Records drawn from a dataset
|---|
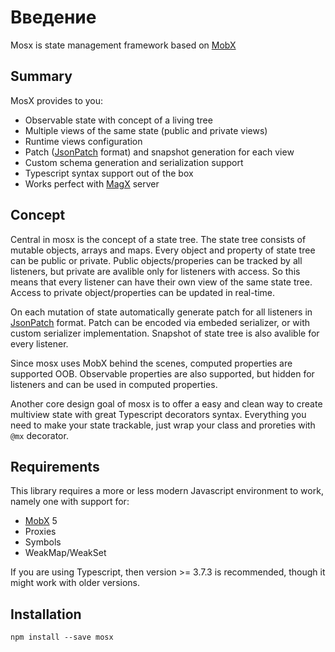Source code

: # Введение

Mosx is state management framework based on [MobX](https://mobx.js.org/)

## Summary
MosX provides to you:
- Observable state with concept of a living tree
- Multiple views of the same state (public and private views)
- Runtime views configuration
- Patch ([JsonPatch](http://jsonpatch.com/) format) and snapshot generation for each view
- Custom schema generation and serialization support
- Typescript syntax support out of the box
- Works perfect with [MagX](https://github.com/udamir/magx) server

## Concept

Central in mosx is the concept of a state tree. The state tree consists of mutable objects, arrays and maps. Every object and property of state tree can be public or private. Public objects/properies can be tracked by all listeners, but private are avalible only for listeners with access. So this means that every listener can have their own view of the same state tree. Access to private object/properties can be updated in real-time.

On each mutation of state automatically generate patch for all listeners in [JsonPatch](http://jsonpatch.com/) format. Patch can be encoded via embeded serializer, or with custom serializer implementation. Snapshot of state tree is also avalible for every listener.

Since mosx uses MobX behind the scenes, computed properties are supported OOB. Observable properties are also supported, but hidden for listeners and can be used in computed properties.

Another core design goal of mosx is to offer a easy and clean way to create multiview state with great Typescript decorators syntax. Everything you need to make your state trackable, just wrap your class and proreties with ```@mx``` decorator.

## Requirements
This library requires a more or less modern Javascript environment to work, namely one with support for:
- [MobX](https://mobx.js.org/) 5
- Proxies
- Symbols
- WeakMap/WeakSet

If you are using Typescript, then version >= 3.7.3 is recommended, though it might work with older versions.

## Installation
```
npm install --save mosx
```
|---|
PROBLEM DESCRIPTION: Your copy should be the entries retyped exactly, with no images in it.

PROBLEM SOLUTION:
Source code

: # Введение

Mosx is state management framework based on [MobX](https://mobx.js.org/)

## Summary
MosX provides to you:
- Observable state with concept of a living tree
- Multiple views of the same state (public and private views)
- Runtime views configuration
- Patch ([JsonPatch](http://jsonpatch.com/) format) and snapshot generation for each view
- Custom schema generation and serialization support
- Typescript syntax support out of the box
- Works perfect with [MagX](https://github.com/udamir/magx) server

## Concept

Central in mosx is the concept of a state tree. The state tree consists of mutable objects, arrays and maps. Every object and property of state tree can be public or private. Public objects/properies can be tracked by all listeners, but private are avalible only for listeners with access. So this means that every listener can have their own view of the same state tree. Access to private object/properties can be updated in real-time.

On each mutation of state automatically generate patch for all listeners in [JsonPatch](http://jsonpatch.com/) format. Patch can be encoded via embeded serializer, or with custom serializer implementation. Snapshot of state tree is also avalible for every listener.

Since mosx uses MobX behind the scenes, computed properties are supported OOB. Observable properties are also supported, but hidden for listeners and can be used in computed properties.

Another core design goal of mosx is to offer a easy and clean way to create multiview state with great Typescript decorators syntax. Everything you need to make your state trackable, just wrap your class and proreties with ```@mx``` decorator.

## Requirements
This library requires a more or less modern Javascript environment to work, namely one with support for:
- [MobX](https://mobx.js.org/) 5
- Proxies
- Symbols
- WeakMap/WeakSet

If you are using Typescript, then version >= 3.7.3 is recommended, though it might work with older versions.

## Installation
```
npm install --save mosx
```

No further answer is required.